Helen Humphries, Wild Dogs, about a group of people whose dogs have gone feral. The six people, whose dogs have been “released” by striking cruel lovers or family members, gather nightly at the edge of the woods to try to call their dogs back. Alice, the central narrator, is in love one of the others, a biologist who studies wolves. The rest of the group is a retarded girl, an elderly man, an abused teenage boy, and a creepy middle-aged man who lives with his never-seen mother. Beautifully written and moving meditation about love and about our relationships with dogs.

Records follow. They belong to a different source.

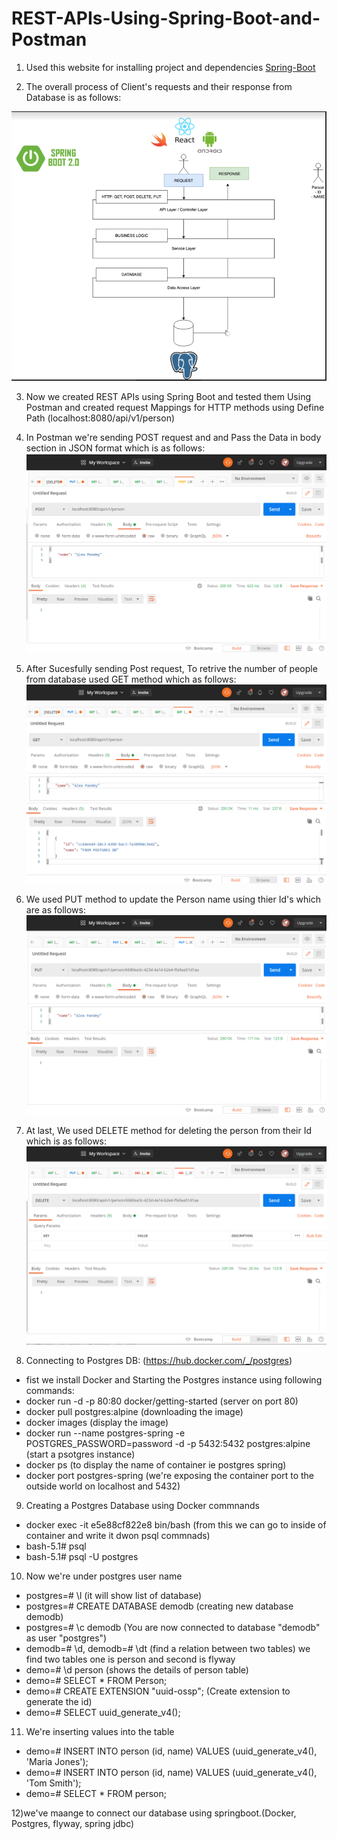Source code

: # REST-APIs-Using-Spring-Boot-and-Postman

1) Used this website for installing project and dependencies [Spring-Boot](https://start.spring.io/)
 
2) The overall process of Client's requests and their response from Database is as follows:

![picture alt](src/Spring-Boot%20Diagram.PNG "Spring Boot")

3) Now we created REST APIs using Spring Boot and tested them Using Postman and created 
   request Mappings for HTTP methods using Define Path (localhost:8080/api/v1/person)

4) In Postman we're sending POST request and and Pass the Data in body section in JSON format which is as follows:
![picture alt](src/POST.png "POST")

5) After Sucesfully sending Post request, To retrive the number of people from database used GET method which as follows:
![picture alt](src/GET.png "GET")

6) We used PUT method to update the Person name using thier Id's which are as follows:
![picture alt](src/PUT.png "PUT")

7) At last, We used DELETE method for deleting the person from their Id which is as follows:
![picture alt](src/DELETE.png "DELETE")

8) Connecting to Postgres DB: (https://hub.docker.com/_/postgres)
- fist we install Docker and Starting the Postgres instance using following commands:
- docker run -d -p 80:80 docker/getting-started   (server on port 80)
- docker pull postgres:alpine     (downloading the image)
- docker images    (display the image)
- docker run --name postgres-spring -e POSTGRES_PASSWORD=password -d -p 5432:5432 postgres:alpine (start a psotgres instance)
- docker ps (to display the name of container ie postgres spring)
- docker port postgres-spring (we're exposing the container port to the outside world on localhost and 5432)

9) Creating a Postgres Database using Docker commnands
- docker exec -it e5e88cf822e8 bin/bash  (from this we can go to inside of container and write it dwon psql commnads)
- bash-5.1# psql
- bash-5.1# psql -U postgres

10) Now we're under postgres user name
- postgres=# \l      (it will show list of database)
- postgres=# CREATE DATABASE demodb    (creating new database demodb)
- postgres=# \c demodb    (You are now connected to database "demodb" as user "postgres")
- demodb=# \d, demodb=# \dt    (find a relation between two tables) we find two tables one is person and second is flyway
- demo=# \d person    (shows the details of person table)
- demo=# SELECT * FROM Person;
- demo=# CREATE EXTENSION "uuid-ossp";   (Create extension to generate the id)
- demo=# SELECT uuid_generate_v4();

11) We're inserting values into the table
- demo=# INSERT INTO person (id, name) VALUES (uuid_generate_v4(), 'Maria Jones');
- demo=# INSERT INTO person (id, name) VALUES (uuid_generate_v4(), 'Tom Smith');
- demo=# SELECT * FROM person;

12)we've maange to connect our database using springboot.(Docker, Postgres, flyway, spring jdbc)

Kate Walbert, The Gardens of Kyoto. I loved this novel about World War II and its impact on a family. The narrative moves back and forth in time, starting when Ellen, just into her teens, falls in love with her cousin Randall, who will die at Iwo Jima. They have loved reading leaves he a book on Kyoto’s gardens, one of which has 15 stones but one is always unseen (this seems to be the theme of the book, the influence of absent people). The family is full of secrets and tragedies—one of Ellen’s sisters is abused and murdered, Randall had been illegitimate, Ellen falls in love with a man who thinks he’s corresponding with someone else, Randall’s home is a ghost-filled old house where runaway slaves were hidden—that unfold over the postwar period. Complex (the Ad Lib book group at Skidompha Library kept calling it “disjointed”) and moving.
2 Comments:
Putting us to sleep huh? That's it missy - a blog war is on.
Maybe bloggers have to be in the same age category to enjoy each other's blogs. I'm glad Peanutfiend is back, but s/he will put non-readers to sleep, too.